The Role of Early Procalcitonin Determination in the Emergency Departiment in Adults Hospitalized with Fever

Medicina 2021, 57(2), 179; https://doi.org/10.3390/medicina57020179
by Marcello Covino 1,2,*, Antonella Gallo 3, Massimo Montalto 2,3, Giuseppe De Matteis 3, Maria Livia Burzo 4, Benedetta Simeoni 1, Rita Murri 2,5, Marcello Candelli 1, Veronica Ojetti 1,2 and Francesco Franceschi 1,2
Reviewer 1: Anonymous
Reviewer 2: Anonymous
Medicina 2021, 57(2), 179; https://doi.org/10.3390/medicina57020179
Submission received: 5 January 2021 / Revised: 13 February 2021 / Accepted: 16 February 2021 / Published: 19 February 2021
(This article belongs to the Special Issue New Strategies for Treatment of Sepsis)

Round 1

Reviewer 1 Report

Thank you for giving me the opportunity too review this retrospective study on the role of PCT guided management of patients admitted with elevated temperature to the ED. The authors included 12,06 patients, created several subgroups based on qSOFA, and early PCT determination.
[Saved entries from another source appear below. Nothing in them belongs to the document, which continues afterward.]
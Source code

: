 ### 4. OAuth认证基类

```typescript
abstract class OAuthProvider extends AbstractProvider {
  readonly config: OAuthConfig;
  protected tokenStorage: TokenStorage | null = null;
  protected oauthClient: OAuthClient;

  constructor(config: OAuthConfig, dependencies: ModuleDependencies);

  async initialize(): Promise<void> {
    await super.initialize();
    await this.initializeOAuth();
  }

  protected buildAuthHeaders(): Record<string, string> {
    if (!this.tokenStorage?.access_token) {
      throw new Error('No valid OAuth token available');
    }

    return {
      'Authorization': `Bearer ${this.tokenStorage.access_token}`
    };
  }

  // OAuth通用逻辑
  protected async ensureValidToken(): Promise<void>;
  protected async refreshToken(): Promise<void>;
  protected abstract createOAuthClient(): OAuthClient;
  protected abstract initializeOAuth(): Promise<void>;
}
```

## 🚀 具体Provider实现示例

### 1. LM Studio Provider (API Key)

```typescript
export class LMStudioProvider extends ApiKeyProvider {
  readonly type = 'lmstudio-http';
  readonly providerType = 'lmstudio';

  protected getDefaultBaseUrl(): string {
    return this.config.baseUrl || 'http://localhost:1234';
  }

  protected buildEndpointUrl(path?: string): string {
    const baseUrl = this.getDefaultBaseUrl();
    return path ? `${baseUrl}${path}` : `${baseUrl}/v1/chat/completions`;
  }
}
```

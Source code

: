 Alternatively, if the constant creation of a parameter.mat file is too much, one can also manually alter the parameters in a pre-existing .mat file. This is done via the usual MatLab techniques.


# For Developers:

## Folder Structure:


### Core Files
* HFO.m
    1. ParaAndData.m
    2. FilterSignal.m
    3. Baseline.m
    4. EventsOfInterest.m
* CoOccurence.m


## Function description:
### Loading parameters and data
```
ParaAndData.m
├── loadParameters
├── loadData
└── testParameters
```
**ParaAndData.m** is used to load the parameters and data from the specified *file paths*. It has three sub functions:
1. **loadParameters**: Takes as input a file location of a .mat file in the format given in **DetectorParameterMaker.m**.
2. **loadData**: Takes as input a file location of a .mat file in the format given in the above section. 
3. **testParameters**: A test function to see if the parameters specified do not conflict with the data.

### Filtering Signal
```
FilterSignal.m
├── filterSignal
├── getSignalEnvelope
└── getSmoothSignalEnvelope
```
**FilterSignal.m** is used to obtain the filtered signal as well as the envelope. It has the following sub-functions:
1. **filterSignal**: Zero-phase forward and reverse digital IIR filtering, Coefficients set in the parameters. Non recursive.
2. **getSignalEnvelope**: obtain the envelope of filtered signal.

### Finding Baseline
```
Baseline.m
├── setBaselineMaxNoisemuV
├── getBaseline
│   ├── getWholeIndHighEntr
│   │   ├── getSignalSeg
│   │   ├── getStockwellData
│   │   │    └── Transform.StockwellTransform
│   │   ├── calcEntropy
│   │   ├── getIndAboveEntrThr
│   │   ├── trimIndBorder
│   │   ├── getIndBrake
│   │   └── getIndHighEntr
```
They concluded that overall PCT guided management was not beneficial, but suggested that in patients with more severe presentation it could improve outcomes.

 

Comments

Using biomarkers to help clinical decision making in the ED has long history, and PCT is one of the most investigated parameter in this regard. It has been used to help diagnosing bacterial infection, to guide antibiotic therapy and it is also used as a prognostic marker. However, there are several open questions. Therefore, the aim of the authors to analyse the results of their practice is well justified. Unfortunately, the study is let down at several places, hence conclusions are difficult to drawn. These are my detailed comments:

  1. Inclusion criteria is very loose. On what basis was this decided?
  2. The terms “early PCT” vs “no early PCT” are confusing. Why don’t you call the groups simply PCT and Control groups?
  3. Do these cut offs mean that above 1 ng/mL patients received antimicrobials and below 0.5 they did not?
  4. What is the case regarding antibiotic administration in the “uncertain” range of 0.5-1?
  5. On what basis was PCT measurement decided? Personal preference of the attending physician or according to some sort of an institutional protocol?
  6. The study collected data from a 10-year period, during which the practice might have changed. How did the frequency of PCT determination changed over these years? In other words it would be nice to see if there was any difference in the distribution of patients in the PCT group vs Controls during the study period.
  7. The term “septic presentation” based on the qSOFA is also confusing. qSOFA is measure of severity based on organ dysfunction assessment, hence I would simply label these subgroups as >2 and <2 qSOFA.
  8. Please don’t repeat data depicted in tables in the text (age for example).
  9. How was infection diagnosed?
  10. The precision of PCT to diagnose infection should have been evaluated and possibly compared to other measures (temperature, etc).
  11. Was appropriateness of empirical antibiotic therapy evaluated? It should be as it has profound effect on outcomes.
  12. The incidence of blood stream infection is extremely high, the second most frequent finding in the “non septic” cohort and by far the highest in the septic group. Any explanation for that?
  13. I don’t really understand the message of Table 4. Why analyzing the deceased separately?
  14. There are too many subgroups in general, which makes the whole study quite complicated and gives the impression of some sort of a “data fishing” in search for significant results.
  15. The first part of the discussion is long and the statements are not put in context with the results of the study.

Author Response

Please see the attachment

Author Response File: Author Response.docx

Reviewer 2 Report

It was a pleasure to review this manuscript. There are several areas where it is clear that the author(s) need help with English; I would suggest revision by an editor with better English language skills.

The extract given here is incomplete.